Items from a data source
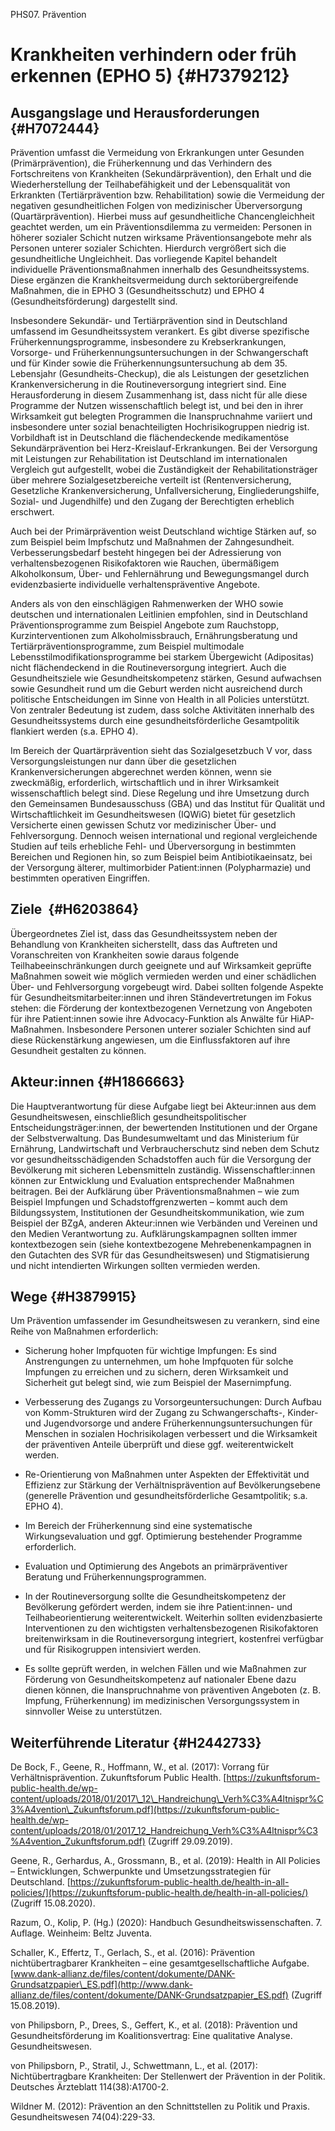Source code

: PHS07. Prävention

Krankheiten verhindern oder früh erkennen (EPHO 5) {#H7379212}
==================================================

Ausgangslage und Herausforderungen {#H7072444}
----------------------------------

Prävention umfasst die Vermeidung von Erkrankungen unter Gesunden
(Primärprävention), die Früherkennung und das Verhindern des
Fortschreitens von Krankheiten (Sekundärprävention), den Erhalt und die
Wiederherstellung der Teilhabefähigkeit und der Lebensqualität von
Erkrankten (Tertiärprävention bzw. Rehabilitation) sowie die Vermeidung
der negativen gesundheitlichen Folgen von medizinischer Überversorgung
(Quartärprävention). Hierbei muss auf gesundheitliche Chancengleichheit
geachtet werden, um ein Präventionsdilemma zu vermeiden: Personen in
höherer sozialer Schicht nutzen wirksame Präventionsangebote mehr als
Personen unterer sozialer Schichten. Hierdurch vergrößert sich die
gesundheitliche Ungleichheit. Das vorliegende Kapitel behandelt
individuelle Präventionsmaßnahmen innerhalb des Gesundheitssystems.
Diese ergänzen die Krankheitsvermeidung durch sektorübergreifende
Maßnahmen, die in EPHO 3 (Gesundheitsschutz) und EPHO 4
(Gesundheitsförderung) dargestellt sind.

Insbesondere Sekundär- und Tertiärprävention sind in Deutschland
umfassend im Gesundheitssystem verankert. Es gibt diverse spezifische
Früherkennungsprogramme, insbesondere zu Krebserkrankungen, Vorsorge-
und Früherkennungsuntersuchungen in der Schwangerschaft und für Kinder
sowie die Früherkennungsuntersuchung ab dem 35. Lebensjahr
(Gesundheits-Checkup), die als Leistungen der gesetzlichen
Krankenversicherung in die Routineversorgung integriert sind. Eine
Herausforderung in diesem Zusammenhang ist, dass nicht für alle diese
Programme der Nutzen wissenschaftlich belegt ist, und bei den in ihrer
Wirksamkeit gut belegten Programmen die Inanspruchnahme variiert und
insbesondere unter sozial benachteiligten Hochrisikogruppen niedrig ist.
Vorbildhaft ist in Deutschland die flächendeckende medikamentöse
Sekundärprävention bei Herz-Kreislauf-Erkrankungen. Bei der Versorgung
mit Leistungen zur Rehabilitation ist Deutschland im internationalen
Vergleich gut aufgestellt, wobei die Zuständigkeit der
Rehabilitationsträger über mehrere Sozialgesetzbereiche verteilt ist
(Rentenversicherung, Gesetzliche Krankenversicherung,
Unfallversicherung, Eingliederungshilfe, Sozial- und Jugendhilfe) und
den Zugang der Berechtigten erheblich erschwert.

Auch bei der Primärprävention weist Deutschland wichtige Stärken auf, so
zum Beispiel beim Impfschutz und Maßnahmen der Zahngesundheit.
Verbesserungsbedarf besteht hingegen bei der Adressierung von
verhaltensbezogenen Risikofaktoren wie Rauchen, übermäßigem
Alkoholkonsum, Über- und Fehlernährung und Bewegungsmangel durch
evidenzbasierte individuelle verhaltenspräventive Angebote.

Anders als von den einschlägigen Rahmenwerken der WHO sowie deutschen
und internationalen Leitlinien empfohlen, sind in Deutschland
Präventionsprogramme zum Beispiel Angebote zum Rauchstopp,
Kurzinterventionen zum Alkoholmissbrauch, Ernährungsberatung und
Tertiärpräventionsprogramme, zum Beispiel multimodale
Lebensstilmodifikationsprogramme bei starkem Übergewicht (Adipositas)
nicht flächendeckend in die Routineversorgung integriert. Auch die
Gesundheitsziele wie Gesundheitskompetenz stärken, Gesund aufwachsen
sowie Gesundheit rund um die Geburt werden nicht ausreichend durch
politische Entscheidungen im Sinne von Health in all Policies
unterstützt. Von zentraler Bedeutung ist zudem, dass solche Aktivitäten
innerhalb des Gesundheitssystems durch eine gesundheitsförderliche
Gesamtpolitik flankiert werden (s.a. EPHO 4). 

Im Bereich der Quartärprävention sieht das Sozialgesetzbuch V vor, dass
Versorgungsleistungen nur dann über die gesetzlichen
Krankenversicherungen abgerechnet werden können, wenn sie zweckmäßig,
erforderlich, wirtschaftlich und in ihrer Wirksamkeit wissenschaftlich
belegt sind. Diese Regelung und ihre Umsetzung durch den Gemeinsamen
Bundesausschuss (GBA) und das Institut für Qualität und
Wirtschaftlichkeit im Gesundheitswesen (IQWiG) bietet für gesetzlich
Versicherte einen gewissen Schutz vor medizinischer Über- und
Fehlversorgung. Dennoch weisen international und regional vergleichende
Studien auf teils erhebliche Fehl- und Überversorgung in bestimmten
Bereichen und Regionen hin, so zum Beispiel beim Antibiotikaeinsatz, bei
der Versorgung älterer, multimorbider Patient:innen (Polypharmazie) und
bestimmten operativen Eingriffen.

Ziele  {#H6203864}
------

Übergeordnetes Ziel ist, dass das Gesundheitssystem neben der Behandlung
von Krankheiten sicherstellt, dass das Auftreten und Voranschreiten von
Krankheiten sowie daraus folgende Teilhabeeinschränkungen durch
geeignete und auf Wirksamkeit geprüfte Maßnahmen soweit wie möglich
vermieden werden und einer schädlichen Über- und Fehlversorgung
vorgebeugt wird. Dabei sollten folgende Aspekte für
Gesundheitsmitarbeiter:innen und ihren Ständevertretungen im Fokus
stehen: die Förderung der kontextbezogenen Vernetzung von Angeboten für
ihre Patient:innen sowie ihre Advocacy-Funktion als Anwälte für
HiAP-Maßnahmen. Insbesondere Personen unterer sozialer Schichten sind
auf diese Rückenstärkung angewiesen, um die Einflussfaktoren auf ihre
Gesundheit gestalten zu können.

Akteur:innen {#H1866663}
------------

Die Hauptverantwortung für diese Aufgabe liegt bei Akteur:innen aus dem
Gesundheitswesen, einschließlich gesundheitspolitischer
Entscheidungsträger:innen, der bewertenden Institutionen und der Organe
der Selbstverwaltung. Das Bundesumweltamt und das Ministerium für
Ernährung, Landwirtschaft und Verbraucherschutz sind neben dem Schutz
vor gesundheitsschädigenden Schadstoffen auch für die Versorgung der
Bevölkerung mit sicheren Lebensmitteln zuständig. Wissenschaftler:innen
können zur Entwicklung und Evaluation entsprechender Maßnahmen
beitragen. Bei der Aufklärung über Präventionsmaßnahmen – wie zum
Beispiel Impfungen und Schadstoffgrenzwerten – kommt auch dem
Bildungssystem, Institutionen der Gesundheitskommunikation, wie zum
Beispiel der BZgA, anderen Akteur:innen wie Verbänden und Vereinen und
den Medien Verantwortung zu. Aufklärungskampagnen sollten immer
kontextbezogen sein (siehe kontextbezogene Mehrebenenkampagnen in den
Gutachten des SVR für das Gesundheitswesen) und Stigmatisierung und
nicht intendierten Wirkungen sollten vermieden werden.

Wege {#H3879915}
----

Um Prävention umfassender im Gesundheitswesen zu verankern, sind eine
Reihe von Maßnahmen erforderlich: 

-   Sicherung hoher Impfquoten für wichtige Impfungen: Es sind
    Anstrengungen zu unternehmen, um hohe Impfquoten für solche
    Impfungen zu erreichen und zu sichern, deren Wirksamkeit und
    Sicherheit gut belegt sind, wie zum Beispiel der Masernimpfung.

-   Verbesserung des Zugangs zu Vorsorgeuntersuchungen: Durch Aufbau von
    Komm-Strukturen wird der Zugang zu Schwangerschafts-, Kinder- und
    Jugendvorsorge und andere Früherkennungsuntersuchungen für Menschen
    in sozialen Hochrisikolagen verbessert und die Wirksamkeit der
    präventiven Anteile überprüft und diese ggf. weiterentwickelt
    werden.

-   Re-Orientierung von Maßnahmen unter Aspekten der Effektivität und
    Effizienz zur Stärkung der Verhältnisprävention auf
    Bevölkerungsebene (generelle Prävention und gesundheitsförderliche
    Gesamtpolitik; s.a. EPHO 4).

-   Im Bereich der Früherkennung sind eine systematische
    Wirkungsevaluation und ggf. Optimierung bestehender Programme
    erforderlich.

-   Evaluation und Optimierung des Angebots an primärpräventiver
    Beratung und Früherkennungsprogrammen.

-   In der Routineversorgung sollte die Gesundheitskompetenz der
    Bevölkerung gefördert werden, indem sie ihre Patient:innen- und
    Teilhabeorientierung weiterentwickelt. Weiterhin sollten
    evidenzbasierte Interventionen zu den wichtigsten
    verhaltensbezogenen Risikofaktoren breitenwirksam in die
    Routineversorgung integriert, kostenfrei verfügbar und für
    Risikogruppen intensiviert werden.

-   Es sollte geprüft werden, in welchen Fällen und wie Maßnahmen zur
    Förderung von Gesundheitskompetenz auf nationaler Ebene dazu dienen
    können, die Inanspruchnahme von präventiven Angeboten (z. B.
    Impfung, Früherkennung) im medizinischen Versorgungssystem in
    sinnvoller Weise zu unterstützen.

Weiterführende Literatur {#H2442733}
------------------------

De Bock, F., Geene, R., Hoffmann, W., et al. (2017): Vorrang für
Verhältnisprävention. Zukunftsforum Public Health.
[https://zukunftsforum-public-health.de/wp-content/uploads/2018/01/2017\_12\_Handreichung\_Verh%C3%A4ltnispr%C3%A4vention\_Zukunftsforum.pdf](https://zukunftsforum-public-health.de/wp-content/uploads/2018/01/2017_12_Handreichung_Verh%C3%A4ltnispr%C3%A4vention_Zukunftsforum.pdf)
(Zugriff 29.09.2019).

Geene, R., Gerhardus, A., Grossmann, B., et al. (2019): Health in All
Policies – Entwicklungen, Schwerpunkte und Umsetzungsstrategien für
Deutschland.
[https://zukunftsforum-public-health.de/health-in-all-policies/](https://zukunftsforum-public-health.de/health-in-all-policies/)
(Zugriff 15.08.2020).

Razum, O., Kolip, P. (Hg.) (2020): Handbuch Gesundheitswissenschaften.
7. Auflage. Weinheim: Beltz Juventa.

Schaller, K., Effertz, T., Gerlach, S., et al. (2016): Prävention
nichtübertragbarer Krankheiten – eine gesamtgesellschaftliche Aufgabe.
[www.dank-allianz.de/files/content/dokumente/DANK-Grundsatzpapier\_ES.pdf](http://www.dank-allianz.de/files/content/dokumente/DANK-Grundsatzpapier_ES.pdf)
(Zugriff 15.08.2019).

von Philipsborn, P., Drees, S., Geffert, K., et al. (2018): Prävention
und Gesundheitsförderung im Koalitionsvertrag: Eine qualitative Analyse.
Gesundheitswesen.

von Philipsborn, P., Stratil, J., Schwettmann, L., et al. (2017):
Nichtübertragbare Krankheiten: Der Stellenwert der Prävention in der
Politik. Deutsches Ärzteblatt 114(38):A1700-2.

Wildner M. (2012): Prävention an den Schnittstellen zu Politik und
Praxis. Gesundheitswesen 74(04):229-33.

• TASK STATEMENT:
Only one stretch of the entries above is wanted: the lines from the one containing "(Zugriff 15.08.2020)." through the one containing "(Zugriff 15.08.2019).". Please reproduce it exactly.

• TASK RESPONSE:
(Zugriff 15.08.2020).

Razum, O., Kolip, P. (Hg.) (2020): Handbuch Gesundheitswissenschaften.
7. Auflage. Weinheim: Beltz Juventa.

Schaller, K., Effertz, T., Gerlach, S., et al. (2016): Prävention
nichtübertragbarer Krankheiten – eine gesamtgesellschaftliche Aufgabe.
[www.dank-allianz.de/files/content/dokumente/DANK-Grundsatzpapier\_ES.pdf](http://www.dank-allianz.de/files/content/dokumente/DANK-Grundsatzpapier_ES.pdf)
(Zugriff 15.08.2019).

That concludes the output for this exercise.